From the ceRNA network, we identified a substantial amount of cross-talk within the non-coding RNAs, and they subsequently formed a complex network. For example, mRNAs such as GABRD, GRIK3, GRM5, GRIN2C and GRIA2 were co-expressed with multiple lncRNAs or circRNAs, and this co-expression was mediated by miRNAs. This result is consistent with GO or KEGG pathway analyses suggesting that glutamate metabolism is involved in glioma biological functions. It is remarkable that many lncRNAs and circRNAs in the ceRNA network are not annotated. These non-coding RNAs are worth future study, in part to reveal the underlying mechanisms of gene regulation. As shown in Fig. 5b, miRNAs could be placed in the center of the co-expression network because of their unique regulation mechanisms. Previous studies have reported that miR-124 and miR-214 can suppresses the migration and invasion of glioma cells and that miR-132 can cause apoptosis in glioma cells. From the ceRNA network, we first predicted that miR-638 may affect glioma cells via VEGFA or FDZ1 signaling.
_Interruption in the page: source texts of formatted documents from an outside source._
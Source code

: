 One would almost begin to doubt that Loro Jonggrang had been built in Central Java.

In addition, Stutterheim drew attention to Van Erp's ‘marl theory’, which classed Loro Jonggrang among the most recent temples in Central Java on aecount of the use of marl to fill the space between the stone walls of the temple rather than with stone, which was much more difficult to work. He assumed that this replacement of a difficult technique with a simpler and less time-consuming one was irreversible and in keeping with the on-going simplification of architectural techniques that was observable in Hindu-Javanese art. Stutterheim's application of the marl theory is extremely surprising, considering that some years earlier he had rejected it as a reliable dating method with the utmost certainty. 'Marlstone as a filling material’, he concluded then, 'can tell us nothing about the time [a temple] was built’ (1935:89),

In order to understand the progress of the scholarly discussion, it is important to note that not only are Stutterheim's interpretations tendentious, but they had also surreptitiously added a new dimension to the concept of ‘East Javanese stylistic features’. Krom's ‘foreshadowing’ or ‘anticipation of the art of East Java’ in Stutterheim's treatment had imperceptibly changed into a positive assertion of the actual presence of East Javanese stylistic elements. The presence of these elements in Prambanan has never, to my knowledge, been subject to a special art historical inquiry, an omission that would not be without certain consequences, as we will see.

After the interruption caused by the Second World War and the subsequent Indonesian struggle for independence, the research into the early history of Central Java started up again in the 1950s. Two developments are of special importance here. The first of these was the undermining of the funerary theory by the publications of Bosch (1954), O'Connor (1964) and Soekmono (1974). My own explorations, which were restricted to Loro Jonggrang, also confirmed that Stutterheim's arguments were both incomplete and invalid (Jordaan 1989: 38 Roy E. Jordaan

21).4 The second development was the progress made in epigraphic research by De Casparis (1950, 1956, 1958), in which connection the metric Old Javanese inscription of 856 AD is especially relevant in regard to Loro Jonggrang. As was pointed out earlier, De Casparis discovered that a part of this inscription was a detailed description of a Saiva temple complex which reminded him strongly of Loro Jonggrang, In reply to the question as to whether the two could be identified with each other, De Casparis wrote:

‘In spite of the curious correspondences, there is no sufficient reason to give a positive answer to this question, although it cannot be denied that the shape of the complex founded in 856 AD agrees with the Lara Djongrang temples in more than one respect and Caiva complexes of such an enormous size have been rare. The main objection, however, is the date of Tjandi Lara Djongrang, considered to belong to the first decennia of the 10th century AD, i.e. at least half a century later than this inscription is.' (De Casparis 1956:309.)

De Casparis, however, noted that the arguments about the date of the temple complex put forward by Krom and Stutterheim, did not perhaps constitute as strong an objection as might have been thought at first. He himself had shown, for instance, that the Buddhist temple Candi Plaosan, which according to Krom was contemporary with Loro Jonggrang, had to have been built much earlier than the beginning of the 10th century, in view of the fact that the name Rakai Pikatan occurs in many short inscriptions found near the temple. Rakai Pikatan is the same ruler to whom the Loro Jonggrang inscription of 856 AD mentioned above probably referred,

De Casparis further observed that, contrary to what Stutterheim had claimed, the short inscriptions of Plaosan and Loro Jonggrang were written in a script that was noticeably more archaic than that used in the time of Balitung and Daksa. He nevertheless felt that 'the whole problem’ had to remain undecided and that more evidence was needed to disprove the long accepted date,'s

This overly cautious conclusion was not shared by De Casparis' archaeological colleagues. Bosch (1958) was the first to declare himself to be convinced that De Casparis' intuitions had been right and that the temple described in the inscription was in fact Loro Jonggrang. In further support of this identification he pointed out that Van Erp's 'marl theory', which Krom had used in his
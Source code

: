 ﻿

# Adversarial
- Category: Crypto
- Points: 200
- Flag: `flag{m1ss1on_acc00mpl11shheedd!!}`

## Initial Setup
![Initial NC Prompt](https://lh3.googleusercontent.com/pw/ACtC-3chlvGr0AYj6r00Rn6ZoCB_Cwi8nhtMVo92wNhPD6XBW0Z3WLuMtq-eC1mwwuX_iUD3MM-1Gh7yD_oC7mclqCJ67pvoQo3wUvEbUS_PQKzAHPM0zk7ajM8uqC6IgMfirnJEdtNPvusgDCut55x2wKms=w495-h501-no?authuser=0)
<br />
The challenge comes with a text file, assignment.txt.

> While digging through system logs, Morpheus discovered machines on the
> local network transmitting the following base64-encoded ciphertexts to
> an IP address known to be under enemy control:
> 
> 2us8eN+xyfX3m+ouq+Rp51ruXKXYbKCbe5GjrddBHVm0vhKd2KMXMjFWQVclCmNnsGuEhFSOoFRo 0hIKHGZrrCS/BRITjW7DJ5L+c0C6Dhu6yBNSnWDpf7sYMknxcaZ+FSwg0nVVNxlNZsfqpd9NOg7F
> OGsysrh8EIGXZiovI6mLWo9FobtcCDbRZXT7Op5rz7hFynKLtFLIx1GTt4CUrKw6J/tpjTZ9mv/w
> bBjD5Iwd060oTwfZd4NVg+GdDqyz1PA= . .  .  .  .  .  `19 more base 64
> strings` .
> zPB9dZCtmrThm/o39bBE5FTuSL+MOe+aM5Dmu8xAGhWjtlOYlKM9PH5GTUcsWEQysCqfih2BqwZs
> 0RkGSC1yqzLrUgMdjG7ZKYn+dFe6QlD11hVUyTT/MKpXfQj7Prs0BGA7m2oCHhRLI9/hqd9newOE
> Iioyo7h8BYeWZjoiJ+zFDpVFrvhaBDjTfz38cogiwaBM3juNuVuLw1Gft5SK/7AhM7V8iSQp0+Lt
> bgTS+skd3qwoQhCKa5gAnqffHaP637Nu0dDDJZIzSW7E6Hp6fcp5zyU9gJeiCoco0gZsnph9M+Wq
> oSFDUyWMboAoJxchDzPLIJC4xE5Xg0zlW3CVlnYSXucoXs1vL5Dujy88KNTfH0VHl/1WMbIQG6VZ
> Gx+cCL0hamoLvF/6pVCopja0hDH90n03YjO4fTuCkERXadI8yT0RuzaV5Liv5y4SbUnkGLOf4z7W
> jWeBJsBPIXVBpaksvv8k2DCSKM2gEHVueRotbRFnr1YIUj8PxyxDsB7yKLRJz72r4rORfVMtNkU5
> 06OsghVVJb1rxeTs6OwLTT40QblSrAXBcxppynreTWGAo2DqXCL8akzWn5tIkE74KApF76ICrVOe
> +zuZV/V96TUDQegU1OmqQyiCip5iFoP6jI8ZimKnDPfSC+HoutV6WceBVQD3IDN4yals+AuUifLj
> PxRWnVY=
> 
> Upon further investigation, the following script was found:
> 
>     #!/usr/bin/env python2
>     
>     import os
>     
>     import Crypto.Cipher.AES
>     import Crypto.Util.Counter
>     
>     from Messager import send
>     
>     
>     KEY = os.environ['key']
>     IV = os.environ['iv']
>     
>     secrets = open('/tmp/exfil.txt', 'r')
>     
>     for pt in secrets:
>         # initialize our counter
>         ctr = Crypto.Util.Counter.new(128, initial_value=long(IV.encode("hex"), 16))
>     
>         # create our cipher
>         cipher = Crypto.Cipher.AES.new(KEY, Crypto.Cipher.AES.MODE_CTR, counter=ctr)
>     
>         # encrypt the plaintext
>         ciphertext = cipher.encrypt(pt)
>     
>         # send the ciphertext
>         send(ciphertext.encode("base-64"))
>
The roles of non-coding RNAs in GBM, the most common and malignant primary brain tumor, are generally understudied. Pioneering studies completed the expression profiles of lncRNAs and miRNAs of gliomas and matched normal brain tissue [37, 38]. To the best of our knowledge, this is the first report examining the changing expression of lncRNAs, mRNAs, circRNAs and miRNAs in GBM. GO analysis was performed to further annotate the biological functions of differentially expressed lncRNAs and their target genes. A very interesting phenomena should be noted, as GO analysis showed that lncRNAs were not only involved in cancer genesis, but they were also implicated in a number of GO terms related to glutamate biosynthesis. This result further emphasizes the importance of glutamate in GBM genesis, development and infiltration. KEGG pathway analysis confirmed the results of GO analysis, as d-glutamine and d-glutamate metabolic pathways (ko00471) were among the top differentially regulated pathways. Previous studies have demonstrated that glutamate helps glioma cells kill surrounding neurons and is responsible for glioma-associated seizures. Our results suggest that lncRNAs may be potential therapeutic targets for controlling tumors and seizures.

Conclusion

In our study, we acquired the expression profiles of lncRNAs, mRNAs, circRNAs and miRNAs detected by microarray in GBM and matched normal brain tissues. GO and KEGG pathway analyses allowed us to annotate the potential functions of differentially expressed lncRNAs and circRNAs. Co-expression networks were constructed for both lncRNA–mRNA and circRNA–miRNA–mRNA interactions, which contributes to our understanding of tumorigenesis, cancer progression and even therapeutic targeting. We hope to inspire researchers to study the role of non-coding RNAs in GBM.

Declaration

Ethics approval and consent to participate: the study including all experimental protocols was approved by the Ethics Committee of the west china hospital of Sichuan university and all patients gave pre-operative written informed consent.